I can barely hear the phones, though, over the chatter of a gaggle of neighborhood girls who, interrupted at supper, have come in with their plates and are continuing their party right behind me.
A caregiver wheels in a woman who is crumpled in her wheelchair. She looks familiar, but I can't place her at first. I say "Hello." She mouths "Hello" back at me, inaudibly. I recognize her from the odd way that her face moves when she speaks. The last time that I had seen her, before the war, she had walked briskly through the dining hall, and we had nodded at each other.
A man from my floor gradually comes in. He usually doesn't show up. He is a quite tall, but hunched over his walker and moving more slowly than anyone else. Several young neighbors stand and offer him their chairs. He sits next to me, in the kind of light plastic chair that is mostly used outside. I reach over and anchor the chair so that he can't knock it out of place as he slowly sits down.
A neighbor sitting next to me on the other side, also taller than me, with gray hair past his shoulders and basketball shorts, tries to engage in an argument about Jewish law with a religious woman across the room. She can't speak loudly enough for him to hear her. He eventually walks across the room and stands next to her, continuing to talk just as loud.
They're arguing about whether a religious person can use an elevator on the Sabbath to go down to the shelter. There's a rule that "to save a life, you can even break the Sabbath," such as by pressing an electronic control to summon an elevator. He says that that counts.
From what I can tell, she's saying that that's not that simple. (As in so many circumstances, any problem can appear to have a simple and obvious answer, as long as the person claiming it hasn't considered its complications or earlier discussions of the issue.) As I understand it, the rule only kicks in if someone is in mortal danger unless the Sabbath is broken. In this case, since the hallways can protect people from almost all attacks, staying there is adequate.

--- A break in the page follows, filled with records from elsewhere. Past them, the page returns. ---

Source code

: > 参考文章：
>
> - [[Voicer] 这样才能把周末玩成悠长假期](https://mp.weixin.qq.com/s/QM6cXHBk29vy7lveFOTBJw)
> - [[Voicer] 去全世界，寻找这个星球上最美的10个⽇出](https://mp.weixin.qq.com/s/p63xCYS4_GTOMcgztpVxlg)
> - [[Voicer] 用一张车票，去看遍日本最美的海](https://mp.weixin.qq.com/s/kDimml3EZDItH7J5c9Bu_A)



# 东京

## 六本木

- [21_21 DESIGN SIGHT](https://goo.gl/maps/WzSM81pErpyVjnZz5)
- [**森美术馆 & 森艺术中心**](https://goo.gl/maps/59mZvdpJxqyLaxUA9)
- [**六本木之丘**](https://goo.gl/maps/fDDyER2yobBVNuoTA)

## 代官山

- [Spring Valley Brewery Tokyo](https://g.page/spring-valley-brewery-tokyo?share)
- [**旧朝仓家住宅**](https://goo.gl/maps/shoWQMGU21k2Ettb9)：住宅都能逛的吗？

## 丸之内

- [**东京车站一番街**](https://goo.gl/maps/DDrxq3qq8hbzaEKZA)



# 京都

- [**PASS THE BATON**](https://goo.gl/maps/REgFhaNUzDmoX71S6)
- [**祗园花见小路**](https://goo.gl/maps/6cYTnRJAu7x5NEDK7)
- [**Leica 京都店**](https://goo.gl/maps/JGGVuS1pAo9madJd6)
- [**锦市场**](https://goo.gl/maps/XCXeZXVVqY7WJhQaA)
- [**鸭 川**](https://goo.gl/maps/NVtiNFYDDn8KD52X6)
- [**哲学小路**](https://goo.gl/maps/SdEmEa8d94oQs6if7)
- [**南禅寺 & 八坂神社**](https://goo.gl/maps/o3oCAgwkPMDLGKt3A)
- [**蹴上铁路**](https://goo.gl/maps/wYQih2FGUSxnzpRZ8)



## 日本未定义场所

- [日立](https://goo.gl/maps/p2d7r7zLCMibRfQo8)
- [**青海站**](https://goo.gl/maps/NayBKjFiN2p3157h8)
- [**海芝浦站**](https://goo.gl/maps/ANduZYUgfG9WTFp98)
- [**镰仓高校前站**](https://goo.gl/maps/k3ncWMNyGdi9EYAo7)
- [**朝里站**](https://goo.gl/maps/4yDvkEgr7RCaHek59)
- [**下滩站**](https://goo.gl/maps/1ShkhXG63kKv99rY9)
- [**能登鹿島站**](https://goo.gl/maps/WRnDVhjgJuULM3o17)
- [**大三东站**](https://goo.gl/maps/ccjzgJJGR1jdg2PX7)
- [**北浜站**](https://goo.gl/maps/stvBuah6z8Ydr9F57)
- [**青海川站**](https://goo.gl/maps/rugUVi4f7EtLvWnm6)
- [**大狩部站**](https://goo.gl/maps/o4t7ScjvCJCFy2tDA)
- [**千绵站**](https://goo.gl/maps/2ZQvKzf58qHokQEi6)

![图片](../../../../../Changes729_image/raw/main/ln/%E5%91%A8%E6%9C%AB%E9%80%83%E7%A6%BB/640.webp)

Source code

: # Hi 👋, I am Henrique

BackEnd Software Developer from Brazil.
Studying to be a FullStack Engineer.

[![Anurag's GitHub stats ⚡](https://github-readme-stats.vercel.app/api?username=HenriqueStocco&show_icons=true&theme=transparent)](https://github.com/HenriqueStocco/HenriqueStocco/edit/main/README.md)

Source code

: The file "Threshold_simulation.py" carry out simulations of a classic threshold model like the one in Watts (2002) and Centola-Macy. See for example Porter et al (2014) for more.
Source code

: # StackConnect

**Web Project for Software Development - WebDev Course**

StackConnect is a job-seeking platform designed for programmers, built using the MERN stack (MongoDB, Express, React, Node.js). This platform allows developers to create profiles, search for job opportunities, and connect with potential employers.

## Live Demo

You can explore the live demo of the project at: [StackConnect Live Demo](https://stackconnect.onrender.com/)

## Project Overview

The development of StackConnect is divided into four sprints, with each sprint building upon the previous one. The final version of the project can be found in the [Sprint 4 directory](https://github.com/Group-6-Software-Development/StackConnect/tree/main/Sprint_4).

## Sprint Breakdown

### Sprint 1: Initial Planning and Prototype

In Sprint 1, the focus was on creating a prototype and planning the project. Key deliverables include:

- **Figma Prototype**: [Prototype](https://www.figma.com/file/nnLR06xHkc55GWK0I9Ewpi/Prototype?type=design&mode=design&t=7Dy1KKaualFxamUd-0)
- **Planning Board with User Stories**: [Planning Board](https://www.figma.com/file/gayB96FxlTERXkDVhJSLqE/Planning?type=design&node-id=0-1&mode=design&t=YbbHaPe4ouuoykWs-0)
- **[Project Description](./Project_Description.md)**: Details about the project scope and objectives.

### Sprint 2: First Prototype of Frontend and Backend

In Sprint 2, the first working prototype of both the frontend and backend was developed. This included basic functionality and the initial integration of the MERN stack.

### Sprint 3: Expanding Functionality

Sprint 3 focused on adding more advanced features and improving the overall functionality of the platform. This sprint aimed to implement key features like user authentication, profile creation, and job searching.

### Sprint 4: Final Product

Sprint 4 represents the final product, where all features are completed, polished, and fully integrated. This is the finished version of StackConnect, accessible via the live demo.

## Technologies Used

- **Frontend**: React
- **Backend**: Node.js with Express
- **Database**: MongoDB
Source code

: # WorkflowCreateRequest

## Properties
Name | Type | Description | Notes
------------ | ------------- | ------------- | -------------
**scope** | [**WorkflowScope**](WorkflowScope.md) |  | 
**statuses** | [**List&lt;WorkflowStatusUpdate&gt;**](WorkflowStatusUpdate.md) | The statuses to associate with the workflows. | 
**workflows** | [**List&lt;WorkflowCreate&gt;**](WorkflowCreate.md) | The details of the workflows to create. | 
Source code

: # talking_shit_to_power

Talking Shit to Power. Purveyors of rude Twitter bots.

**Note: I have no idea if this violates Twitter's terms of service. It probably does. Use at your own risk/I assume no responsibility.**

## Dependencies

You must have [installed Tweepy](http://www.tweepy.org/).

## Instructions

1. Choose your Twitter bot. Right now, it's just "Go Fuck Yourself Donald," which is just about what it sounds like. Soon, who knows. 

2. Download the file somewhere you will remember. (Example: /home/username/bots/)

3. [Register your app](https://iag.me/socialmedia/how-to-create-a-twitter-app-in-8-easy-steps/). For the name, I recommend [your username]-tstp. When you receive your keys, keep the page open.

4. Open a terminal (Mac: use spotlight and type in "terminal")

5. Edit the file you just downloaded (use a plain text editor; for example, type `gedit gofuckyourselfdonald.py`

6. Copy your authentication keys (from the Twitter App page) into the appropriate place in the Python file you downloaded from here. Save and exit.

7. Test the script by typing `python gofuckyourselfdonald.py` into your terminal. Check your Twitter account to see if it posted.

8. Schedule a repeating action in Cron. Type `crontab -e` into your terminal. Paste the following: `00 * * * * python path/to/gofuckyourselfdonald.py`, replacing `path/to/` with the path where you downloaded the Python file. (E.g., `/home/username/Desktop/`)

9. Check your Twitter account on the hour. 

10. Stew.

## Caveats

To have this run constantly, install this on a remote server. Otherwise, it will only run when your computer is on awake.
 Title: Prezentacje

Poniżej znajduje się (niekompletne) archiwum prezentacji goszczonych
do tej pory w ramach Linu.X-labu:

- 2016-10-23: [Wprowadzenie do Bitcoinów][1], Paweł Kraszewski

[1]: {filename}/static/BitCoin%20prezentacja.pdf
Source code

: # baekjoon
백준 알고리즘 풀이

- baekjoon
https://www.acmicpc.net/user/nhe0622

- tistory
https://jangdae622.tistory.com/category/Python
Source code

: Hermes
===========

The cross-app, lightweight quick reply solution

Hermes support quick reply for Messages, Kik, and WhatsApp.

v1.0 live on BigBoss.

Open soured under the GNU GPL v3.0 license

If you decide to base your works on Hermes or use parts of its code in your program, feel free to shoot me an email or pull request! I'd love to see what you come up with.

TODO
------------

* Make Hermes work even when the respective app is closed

There are special Shabbat modes for many elevators, in which they stop at each floor and wait for a predetermined amount of time before moving on. That's OK, because no one is specifically summoning the elevator or signalling the floor on which they want to exit. We have one in our building, but it's at the far end, near the new nurses' office, and many people from our end wouldn't be able to get to it in time during an alert. One near us is supposed to do that, but the Shabbat mode doesn't work. The House has plans to replace the old elevators at our end, I believe. But not while there's a war on.
We get the all-clear, mercifully, before the guy's confused arguments completely tie him in knots and drive the woman crazy.
As usual, I get back to the elevator first, followed by several other residents. We shuffle onto it in the order of the floors on which we live, so the people from the first floor can get off first, then the ones from the second floor, then the rest of us from the third.
The other passengers are all quite short. None come up to my shoulders. The woman with the headphones has put them back on. The religious woman and I nod at other, with resigned looks. We know that she could never have won the argument. Nor could I, but I think my relatives here, who are far more knowledgeable about Jewish law than I am, might have.
We all go back to our apartments, to try to rest or get things done before the next alarm. This has only been the fourth one today. There will be more.